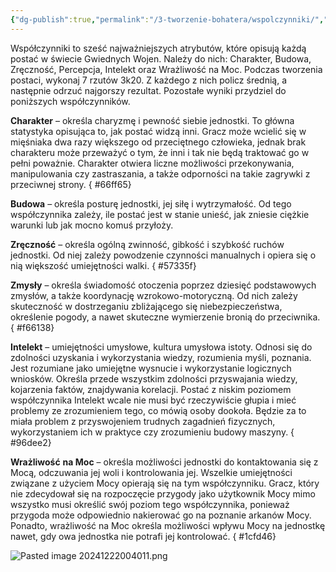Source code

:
 ```yaml
---
{"dg-publish":true,"permalink":"/3-tworzenie-bohatera/wspolczynniki/","dgPassFrontmatter":true}
---
```


Współczynniki to sześć najważniejszych atrybutów, które opisują każdą postać w świecie Gwiednych Wojen. Należy do nich: Charakter, Budowa, Zręczność, Percepcja, Intelekt oraz Wrażliwość na Moc. Podczas tworzenia postaci, wykonaj 7 rzutów 3k20. Z każdego z nich policz średnią, a następnie odrzuć najgorszy rezultat. Pozostałe wyniki przydziel do poniższych współczynników.

**Charakter** – określa charyzmę i pewność siebie jednostki. To główna statystyka opisująca to, jak postać widzą inni. Gracz może wcielić się w mięśniaka dwa razy większego od przeciętnego człowieka, jednak brak charakteru może przeważyć o tym, że inni i tak nie będą traktować go w pełni poważnie. Charakter otwiera liczne możliwości przekonywania, manipulowania czy zastraszania, a także odporności na takie zagrywki z przeciwnej strony.
{ #66ff65}


**Budowa** – określa posturę jednostki, jej siłę i wytrzymałość. Od tego współczynnika zależy, ile postać jest w stanie unieść, jak zniesie ciężkie warunki lub jak mocno komuś przyłoży.

**Zręczność** – określa ogólną zwinność, gibkość i szybkość ruchów jednostki. Od niej zależy powodzenie czynności manualnych i opiera się o nią większość umiejętności walki.
{ #57335f}


**Zmysły** – określa świadomość otoczenia poprzez dziesięć podstawowych zmysłów, a także koordynację wzrokowo-motoryczną. Od nich zależy skuteczność w dostrzeganiu zbliżającego się niebezpieczeństwa, określenie pogody, a nawet skuteczne wymierzenie bronią do przeciwnika.
{ #f66138}


**Intelekt** – umiejętności umysłowe, kultura umysłowa istoty. Odnosi się do zdolności uzyskania i wykorzystania wiedzy, rozumienia myśli, poznania. Jest rozumiane jako umiejętne wysnucie i wykorzystanie logicznych wniosków. Określa przede wszystkim zdolności przyswajania wiedzy, kojarzenia faktów, znajdywania korelacji. Postać z niskim poziomem współczynnika Intelekt wcale nie musi być rzeczywiście głupia i mieć problemy ze zrozumieniem tego, co mówią osoby dookoła. Będzie za to miała problem z przyswojeniem trudnych zagadnień fizycznych, wykorzystaniem ich w praktyce czy zrozumieniu budowy maszyny.
{ #96dee2}


**Wrażliwość** **na Moc** – określa możliwości jednostki do kontaktowania się z Mocą, odczuwania jej woli i kontrolowania jej. Wszelkie umiejętności związane z użyciem Mocy opierają się na tym współczynniku. Gracz, który nie zdecydował się na rozpoczęcie przygody jako użytkownik Mocy mimo wszystko musi określić swój poziom tego współczynnika, ponieważ przygoda może odpowiednio nakierować go na poznanie arkanów Mocy. Ponadto, wrażliwość na Moc określa możliwości wpływu Mocy na jednostkę nawet, gdy owa jednostka nie potrafi jej kontrolować.
{ #1cfd46}


![Pasted image 20241222004011.png](/img/user/6%20Obrazy/Pasted%20image%2020241222004011.png)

> _EXERCISE_
Write only the number of lines above that contain "jednostki".

> _YOUR SOLUTION_
4